- **PROBLEM TO SOLVE**
Locate the line that contains "select-padding-y-large | 0.25rem |". Copy it and every following line through the end of the records, exactly, and include nothing else.

- **RECORDS FOR THIS TASK**
..............................

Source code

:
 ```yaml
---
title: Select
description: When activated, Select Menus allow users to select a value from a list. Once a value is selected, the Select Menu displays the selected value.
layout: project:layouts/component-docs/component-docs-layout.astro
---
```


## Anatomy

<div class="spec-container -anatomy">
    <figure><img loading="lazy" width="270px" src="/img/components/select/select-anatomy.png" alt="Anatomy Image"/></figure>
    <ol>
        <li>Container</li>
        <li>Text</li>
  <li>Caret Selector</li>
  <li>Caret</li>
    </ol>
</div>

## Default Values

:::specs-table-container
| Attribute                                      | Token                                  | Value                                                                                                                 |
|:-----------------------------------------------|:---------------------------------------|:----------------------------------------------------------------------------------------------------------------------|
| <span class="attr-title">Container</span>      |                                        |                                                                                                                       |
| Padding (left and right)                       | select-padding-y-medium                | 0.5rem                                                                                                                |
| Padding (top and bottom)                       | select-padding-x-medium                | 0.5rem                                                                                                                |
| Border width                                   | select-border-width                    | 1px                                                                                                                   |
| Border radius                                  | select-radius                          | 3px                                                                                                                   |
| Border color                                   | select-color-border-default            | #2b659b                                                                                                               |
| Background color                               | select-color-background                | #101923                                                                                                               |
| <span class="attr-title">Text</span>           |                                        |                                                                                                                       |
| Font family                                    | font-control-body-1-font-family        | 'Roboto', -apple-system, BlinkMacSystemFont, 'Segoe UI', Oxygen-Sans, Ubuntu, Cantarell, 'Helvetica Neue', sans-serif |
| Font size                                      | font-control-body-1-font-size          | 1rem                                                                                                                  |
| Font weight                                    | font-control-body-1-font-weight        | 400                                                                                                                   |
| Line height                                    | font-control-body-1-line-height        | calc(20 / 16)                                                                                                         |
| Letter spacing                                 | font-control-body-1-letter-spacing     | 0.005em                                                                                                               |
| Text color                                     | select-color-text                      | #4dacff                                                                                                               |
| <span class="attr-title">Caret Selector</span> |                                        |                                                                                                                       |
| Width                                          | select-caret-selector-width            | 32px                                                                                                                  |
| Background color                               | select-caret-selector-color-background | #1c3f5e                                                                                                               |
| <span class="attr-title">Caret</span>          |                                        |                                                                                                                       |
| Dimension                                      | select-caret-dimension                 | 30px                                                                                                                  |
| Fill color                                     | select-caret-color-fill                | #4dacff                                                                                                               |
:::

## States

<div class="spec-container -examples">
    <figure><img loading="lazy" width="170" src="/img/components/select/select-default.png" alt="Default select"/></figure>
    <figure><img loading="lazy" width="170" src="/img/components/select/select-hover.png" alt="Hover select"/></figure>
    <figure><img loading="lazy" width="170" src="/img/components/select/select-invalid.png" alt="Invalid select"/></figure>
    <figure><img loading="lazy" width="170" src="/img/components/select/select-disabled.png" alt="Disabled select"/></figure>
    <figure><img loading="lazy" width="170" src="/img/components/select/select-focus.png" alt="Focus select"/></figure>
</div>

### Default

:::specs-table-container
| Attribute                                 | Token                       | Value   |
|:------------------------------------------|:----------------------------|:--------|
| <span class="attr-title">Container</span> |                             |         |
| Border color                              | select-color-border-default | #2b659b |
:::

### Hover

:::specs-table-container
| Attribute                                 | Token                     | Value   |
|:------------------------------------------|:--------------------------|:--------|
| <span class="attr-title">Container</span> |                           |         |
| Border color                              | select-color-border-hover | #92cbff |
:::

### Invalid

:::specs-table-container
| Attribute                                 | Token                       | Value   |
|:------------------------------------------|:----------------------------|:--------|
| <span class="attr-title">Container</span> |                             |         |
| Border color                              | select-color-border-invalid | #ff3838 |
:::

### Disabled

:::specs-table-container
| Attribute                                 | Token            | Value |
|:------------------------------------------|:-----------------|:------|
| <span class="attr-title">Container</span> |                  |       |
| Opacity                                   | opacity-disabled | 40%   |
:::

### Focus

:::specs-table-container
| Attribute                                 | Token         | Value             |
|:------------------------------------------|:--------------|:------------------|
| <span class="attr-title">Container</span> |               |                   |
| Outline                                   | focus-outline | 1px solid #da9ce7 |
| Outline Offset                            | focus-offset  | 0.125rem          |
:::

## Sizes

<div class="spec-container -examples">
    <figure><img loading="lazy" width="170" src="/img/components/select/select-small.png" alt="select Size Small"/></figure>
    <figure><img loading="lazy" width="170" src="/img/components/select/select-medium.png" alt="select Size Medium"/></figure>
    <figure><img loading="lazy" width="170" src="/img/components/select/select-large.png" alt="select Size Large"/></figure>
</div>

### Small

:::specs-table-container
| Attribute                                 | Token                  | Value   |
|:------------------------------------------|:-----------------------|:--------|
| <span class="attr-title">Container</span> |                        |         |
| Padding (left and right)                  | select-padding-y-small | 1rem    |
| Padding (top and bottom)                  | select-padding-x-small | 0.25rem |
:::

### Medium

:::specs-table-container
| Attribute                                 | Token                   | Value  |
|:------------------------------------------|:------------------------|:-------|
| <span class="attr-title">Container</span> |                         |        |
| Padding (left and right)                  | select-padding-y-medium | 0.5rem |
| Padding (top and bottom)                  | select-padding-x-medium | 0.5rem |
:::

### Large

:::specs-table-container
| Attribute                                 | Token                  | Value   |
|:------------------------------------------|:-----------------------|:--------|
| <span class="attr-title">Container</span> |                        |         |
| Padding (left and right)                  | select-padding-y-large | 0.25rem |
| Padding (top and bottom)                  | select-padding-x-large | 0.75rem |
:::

..............................

- **RESULT OF THIS EXERCISE**
| Padding (left and right)                  | select-padding-y-large | 0.25rem |
| Padding (top and bottom)                  | select-padding-x-large | 0.75rem |
:::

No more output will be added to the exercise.